I started hearing rumbles about a resurgence of do-it-yourself (DIY) at some point in 2009 and to my way of thinking, it represented flickers of hope after all this economic malaise we've been going through. It struck me as hopeful in a variety of ways. For example, the idea that people will start using their creativity to make new things, instead of that long drive to somehow get a slice of some kind of bubble. And of course, it is nice to think of new and interesting industries, inventions, tools, etc. springing up out of the ashes of those that haven't been doing such a bang-up job or have become obsolete as time marches on (and it is always marching on, of course, even when some companies/industries don't quite realize it for far too long).
Of course, also interesting is that the cover for this issue of Wired brought up the idea that investors and even workers won't necessarily be needed for this new breed of innovators and entrepreneurs in this vision of a DIY industrial revolution.
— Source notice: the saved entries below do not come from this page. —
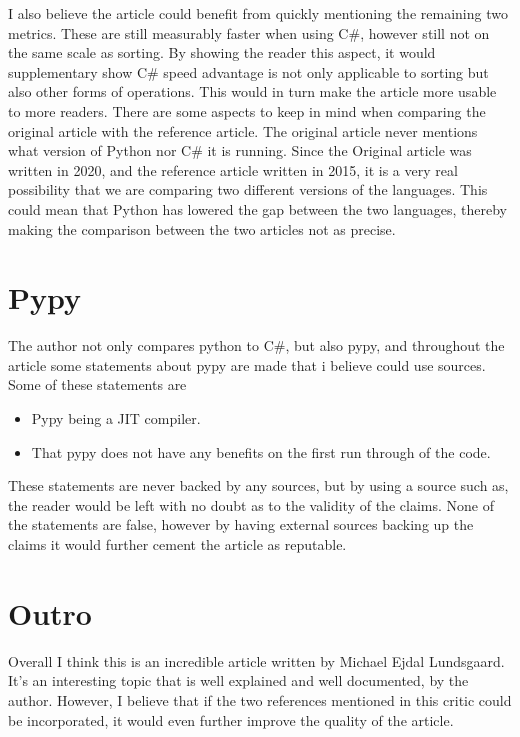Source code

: \documentclass{article}
\begin{document}
I also believe the article could benefit from quickly mentioning the remaining two metrics. These are still measurably faster when using C\#, however still not on the same scale as sorting. By showing the reader this aspect, it would supplementary show C\# speed advantage is not only applicable to sorting but also other forms of operations. This would in turn make the article more usable to more readers. 
There are some aspects to keep in mind when comparing the original article with the reference article. The original article never mentions what version of Python nor C\# it is running. Since the Original article was written in 2020, and the reference article written in 2015, it is a very real possibility that we are comparing two different versions of the languages. This could mean that Python has lowered the gap between the two languages, thereby making the comparison between the two articles not as precise. 

\section*{Pypy}

The author not only compares python to C\#, but also pypy, and throughout the article some statements about pypy are made that i believe could use sources. Some of these statements are
\begin{itemize}
  \item Pypy being a JIT compiler.
  \item That pypy does not have any benefits on the first run through of the code.
\end{itemize}
These statements are never backed by any sources, but by using a source such as\cite{pypyRef}, the reader would be left with no doubt as to the validity of the claims. None of the statements are false, however by having external sources backing up the claims it would further cement the article as reputable.

\section*{Outro}
Overall I think this is an incredible article written by Michael Ejdal Lundsgaard. It's an interesting topic that is well explained and well documented, by the author. However, I believe that if the two references mentioned in this critic could be incorporated, it would even further improve the quality of the article.
\end{document}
I think that's a little much though.
I tend to believe this trend, if it continues, represents more hope than threat. And of course it's good for investors to keep abreast of anything that could be disruptive to existing industries.
Another fact that kind of knocked me out me out in here... I remember when I first heard of a 3-D printer, I thought that was pretty amazing. The article said that now, there are sub-$1,000 3-D printers (which of course, fits into his theory here, since then such tools become much more accessible to many more people).
Of course, I know a lot of people are known to rebut or criticize Chris Anderson; the Long Tail theory had a lot of critics. But regardless, he does come up with some interesting food for thought, I think. (I'm currently reading his new-ish book, Free.)